***** Dataset excerpts

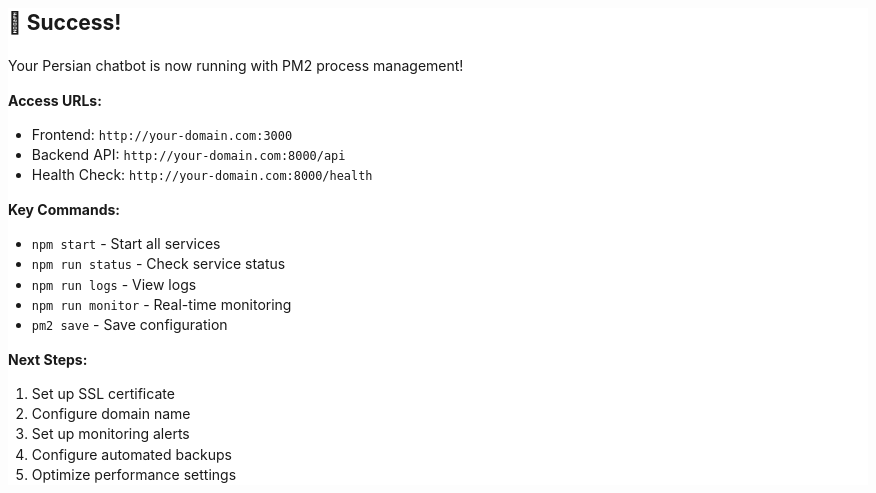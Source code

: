 ## 🎉 Success!

Your Persian chatbot is now running with PM2 process management!

**Access URLs:**
- Frontend: `http://your-domain.com:3000`
- Backend API: `http://your-domain.com:8000/api`
- Health Check: `http://your-domain.com:8000/health`

**Key Commands:**
- `npm start` - Start all services
- `npm run status` - Check service status
- `npm run logs` - View logs
- `npm run monitor` - Real-time monitoring
- `pm2 save` - Save configuration

**Next Steps:**
1. Set up SSL certificate
2. Configure domain name
3. Set up monitoring alerts
4. Configure automated backups
5. Optimize performance settings
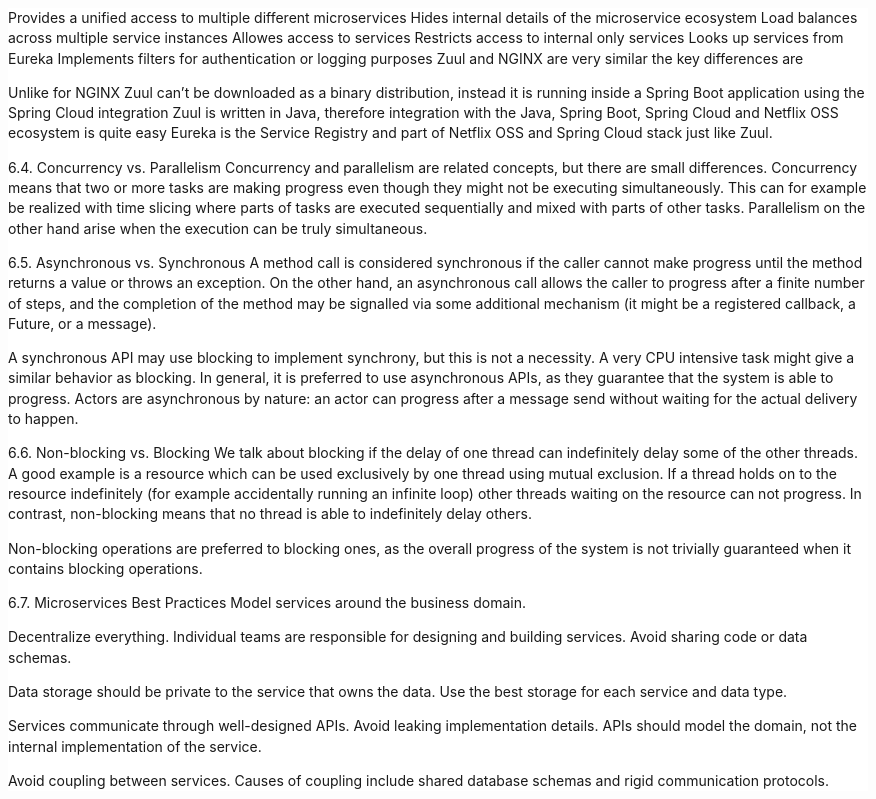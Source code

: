 Provides a unified access to multiple different microservices
Hides internal details of the microservice ecosystem
Load balances across multiple service instances
Allowes access to services
Restricts access to internal only services
Looks up services from Eureka
Implements filters for authentication or logging purposes
Zuul and NGINX are very similar the key differences are

Unlike for NGINX Zuul can’t be downloaded as a binary distribution, instead it is running inside a Spring Boot application using the Spring Cloud integration
Zuul is written in Java, therefore integration with the Java, Spring Boot, Spring Cloud and Netflix OSS ecosystem is quite easy
Eureka is the Service Registry and part of Netflix OSS and Spring Cloud stack just like Zuul.

6.4. Concurrency vs. Parallelism
Concurrency and parallelism are related concepts, but there are small differences. Concurrency means that two or more tasks are making progress even though they might not be executing simultaneously. This can for example be realized with time slicing where parts of tasks are executed sequentially and mixed with parts of other tasks. Parallelism on the other hand arise when the execution can be truly simultaneous.

6.5. Asynchronous vs. Synchronous
A method call is considered synchronous if the caller cannot make progress until the method returns a value or throws an exception. On the other hand, an asynchronous call allows the caller to progress after a finite number of steps, and the completion of the method may be signalled via some additional mechanism (it might be a registered callback, a Future, or a message).

A synchronous API may use blocking to implement synchrony, but this is not a necessity. A very CPU intensive task might give a similar behavior as blocking. In general, it is preferred to use asynchronous APIs, as they guarantee that the system is able to progress. Actors are asynchronous by nature: an actor can progress after a message send without waiting for the actual delivery to happen.

6.6. Non-blocking vs. Blocking
We talk about blocking if the delay of one thread can indefinitely delay some of the other threads. A good example is a resource which can be used exclusively by one thread using mutual exclusion. If a thread holds on to the resource indefinitely (for example accidentally running an infinite loop) other threads waiting on the resource can not progress. In contrast, non-blocking means that no thread is able to indefinitely delay others.

Non-blocking operations are preferred to blocking ones, as the overall progress of the system is not trivially guaranteed when it contains blocking operations.

6.7. Microservices Best Practices
Model services around the business domain.

Decentralize everything. Individual teams are responsible for designing and building services. Avoid sharing code or data schemas.

Data storage should be private to the service that owns the data. Use the best storage for each service and data type.

Services communicate through well-designed APIs. Avoid leaking implementation details. APIs should model the domain, not the internal implementation of the service.

Avoid coupling between services. Causes of coupling include shared database schemas and rigid communication protocols.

**********

## Task statement:
Your task is an exact transcription of all the data, minus the pictures.

## Task result:
Source code

: ## 🎉 Success!

Your Persian chatbot is now running with PM2 process management!

**Access URLs:**
- Frontend: `http://your-domain.com:3000`
- Backend API: `http://your-domain.com:8000/api`
- Health Check: `http://your-domain.com:8000/health`

**Key Commands:**
- `npm start` - Start all services
- `npm run status` - Check service status
- `npm run logs` - View logs
- `npm run monitor` - Real-time monitoring
- `pm2 save` - Save configuration

**Next Steps:**
1. Set up SSL certificate
2. Configure domain name
3. Set up monitoring alerts
4. Configure automated backups
5. Optimize performance settings
Source code

: Provides a unified access to multiple different microservices
Hides internal details of the microservice ecosystem
Load balances across multiple service instances
Allowes access to services
Restricts access to internal only services
Looks up services from Eureka
Implements filters for authentication or logging purposes
Zuul and NGINX are very similar the key differences are

Unlike for NGINX Zuul can’t be downloaded as a binary distribution, instead it is running inside a Spring Boot application using the Spring Cloud integration
Zuul is written in Java, therefore integration with the Java, Spring Boot, Spring Cloud and Netflix OSS ecosystem is quite easy
Eureka is the Service Registry and part of Netflix OSS and Spring Cloud stack just like Zuul.

6.4. Concurrency vs. Parallelism
Concurrency and parallelism are related concepts, but there are small differences. Concurrency means that two or more tasks are making progress even though they might not be executing simultaneously. This can for example be realized with time slicing where parts of tasks are executed sequentially and mixed with parts of other tasks. Parallelism on the other hand arise when the execution can be truly simultaneous.

6.5. Asynchronous vs. Synchronous
A method call is considered synchronous if the caller cannot make progress until the method returns a value or throws an exception. On the other hand, an asynchronous call allows the caller to progress after a finite number of steps, and the completion of the method may be signalled via some additional mechanism (it might be a registered callback, a Future, or a message).

A synchronous API may use blocking to implement synchrony, but this is not a necessity. A very CPU intensive task might give a similar behavior as blocking. In general, it is preferred to use asynchronous APIs, as they guarantee that the system is able to progress. Actors are asynchronous by nature: an actor can progress after a message send without waiting for the actual delivery to happen.

6.6. Non-blocking vs. Blocking
We talk about blocking if the delay of one thread can indefinitely delay some of the other threads. A good example is a resource which can be used exclusively by one thread using mutual exclusion. If a thread holds on to the resource indefinitely (for example accidentally running an infinite loop) other threads waiting on the resource can not progress. In contrast, non-blocking means that no thread is able to indefinitely delay others.

Non-blocking operations are preferred to blocking ones, as the overall progress of the system is not trivially guaranteed when it contains blocking operations.

6.7. Microservices Best Practices
Model services around the business domain.

Decentralize everything. Individual teams are responsible for designing and building services. Avoid sharing code or data schemas.

Data storage should be private to the service that owns the data. Use the best storage for each service and data type.

Services communicate through well-designed APIs. Avoid leaking implementation details. APIs should model the domain, not the internal implementation of the service.

Avoid coupling between services. Causes of coupling include shared database schemas and rigid communication protocols.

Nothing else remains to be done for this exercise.